Others were scandalized, particularly by the nudity, despite its theological truth, for the resurrected would enter paradise naked, as God intended. The contorted poses (some of which resulted in the indecent presentation of buttocks), the breaks with pictorial tradition (the beardless Christ, the wingless angels), and the appearance of mythology (the figures of Charon and Minos) in a scene depicting sacred history were also criticized by critics. These ornaments were seen as a distraction from the fresco’s spiritual meaning by critics. Michelangelo was accused of being more concerned with demonstrating his artistic ability than with conveying spiritual truth with clarity and propriety. As the “book of the uneducated,” religious art should be simple to comprehend.
Left: Apollo Belvedere (Roman copy of a Greek(?) original), original late 4th century B.C.E. marble, 2.3 m high (Vatican Museums, Rome; photo: Steven Zucker, CC BY-NC-SA 2.0); right: Christ (detail), Michelangelo, Last Judgment, Sistine Chapel, fresco, 1534–1541 (Vatican City, Rome)
Michelangelo’s Last Judgment, on the other hand, was not created for a lay audience. It was, on the contrary, created for a very specialized, affluent, and educated audience. His figural style and iconographic inventions would be understood and appreciated by this audience. They’d see, for example, that his use of Charon and Minos was influenced by Dante’s Inferno, a work Michelangelo liked. They would see a connection to the Apollo Belvedere, an antique Greek Hellenistic sculpture in the papal collection praised for its ideal beauty, in Christ’s young face. As a result, Michelangelo glosses Christ’s identification as the “Sun of Righteousness” (Malachi 4:2).
Michelangelo’s inclusion of himself in the fresco is much more touching. His is the visage on St. Bartholomew’s flayed flesh, an empty shell dangling perilously between heaven and damnation. To his erudite audience, the flayed skin would conjure up images of not just the saint’s martyrdom but also Apollo’s flaying of Marsyas. Marsyas, in his conceited hubris, challenged Apollo to a musical duel, assuming that his talent might rival that of the god of music himself.

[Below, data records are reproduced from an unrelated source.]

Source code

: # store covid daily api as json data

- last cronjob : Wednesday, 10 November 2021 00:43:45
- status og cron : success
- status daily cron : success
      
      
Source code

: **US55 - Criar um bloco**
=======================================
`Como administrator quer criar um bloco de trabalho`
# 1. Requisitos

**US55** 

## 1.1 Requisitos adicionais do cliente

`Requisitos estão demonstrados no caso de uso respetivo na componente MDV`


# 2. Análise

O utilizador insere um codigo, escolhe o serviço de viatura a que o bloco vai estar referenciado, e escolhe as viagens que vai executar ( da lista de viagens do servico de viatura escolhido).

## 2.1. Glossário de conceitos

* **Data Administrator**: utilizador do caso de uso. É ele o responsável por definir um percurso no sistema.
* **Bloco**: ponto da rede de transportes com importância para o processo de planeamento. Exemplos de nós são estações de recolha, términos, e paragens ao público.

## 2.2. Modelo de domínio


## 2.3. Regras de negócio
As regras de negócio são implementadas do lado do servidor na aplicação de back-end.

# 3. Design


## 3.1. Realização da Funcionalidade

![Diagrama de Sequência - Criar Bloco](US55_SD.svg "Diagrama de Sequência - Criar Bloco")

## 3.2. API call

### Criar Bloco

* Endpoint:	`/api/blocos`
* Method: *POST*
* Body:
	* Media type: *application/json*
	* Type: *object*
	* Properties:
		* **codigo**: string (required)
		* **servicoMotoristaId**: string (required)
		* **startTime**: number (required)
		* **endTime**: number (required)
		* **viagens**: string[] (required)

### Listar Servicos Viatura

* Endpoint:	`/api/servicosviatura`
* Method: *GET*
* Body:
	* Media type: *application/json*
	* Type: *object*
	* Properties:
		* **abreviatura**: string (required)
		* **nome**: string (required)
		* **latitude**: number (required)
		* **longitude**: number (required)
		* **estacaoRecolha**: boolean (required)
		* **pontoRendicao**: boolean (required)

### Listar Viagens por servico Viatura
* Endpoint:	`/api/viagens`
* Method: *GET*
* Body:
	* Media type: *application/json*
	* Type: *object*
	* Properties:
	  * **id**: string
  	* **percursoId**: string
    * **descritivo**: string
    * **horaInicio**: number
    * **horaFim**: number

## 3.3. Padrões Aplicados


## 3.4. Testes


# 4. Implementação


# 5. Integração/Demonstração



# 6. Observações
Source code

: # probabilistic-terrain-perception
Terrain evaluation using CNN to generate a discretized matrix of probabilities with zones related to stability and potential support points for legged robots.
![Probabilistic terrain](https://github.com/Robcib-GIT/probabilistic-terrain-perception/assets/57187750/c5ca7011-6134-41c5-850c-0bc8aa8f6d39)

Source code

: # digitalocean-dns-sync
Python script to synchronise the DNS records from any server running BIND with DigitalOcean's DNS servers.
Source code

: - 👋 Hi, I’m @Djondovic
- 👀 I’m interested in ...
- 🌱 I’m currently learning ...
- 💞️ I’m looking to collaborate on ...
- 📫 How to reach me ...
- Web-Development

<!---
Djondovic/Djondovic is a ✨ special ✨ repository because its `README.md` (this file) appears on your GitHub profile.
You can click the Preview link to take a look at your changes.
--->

He was flayed alive as a punishment for his arrogance. It’s hardly strange that Michelangelo would identify with Marsyas. For his capacity to match God himself in giving form to the perfect physique, his contemporaries nicknamed him the “divine” Michelangelo.
An Epic Work of Art
Michelangelo, like Dante in his famous epic work The Divine Comedy, aspired to produce an epic picture worthy of the moment’s grandeur. He embellished his subject using metaphor and allusion. His visual and intellectual connections would excite his sophisticated audience.
Originally intended for a small audience, the fresco’s reproduction prints swiftly spread it far and wide, igniting heated arguments about the benefits and abuses of sacred art. While some praised it as the pinnacle of creative achievement, others saw it as the embodiment of all that might go wrong with religious art and demanded that it be destroyed. After all was said and done, a compromise was found. Daniele Da Volterra was recruited shortly after the artist’s death in 1564 to cover exposed buttocks and groins with shreds of drapery and repaint some of the figures.
Thousands of visitors visit the Last Judgment every day, in contrast to its limited audience in the sixteenth century. During papal conclaves, however, it serves as a potent reminder to the College of Cardinals of their role in the redemption tale, as they convene to pick Christ’s earthly vicar (the next Pope) — the person who will be in charge of shepherding the faithful into the elect community.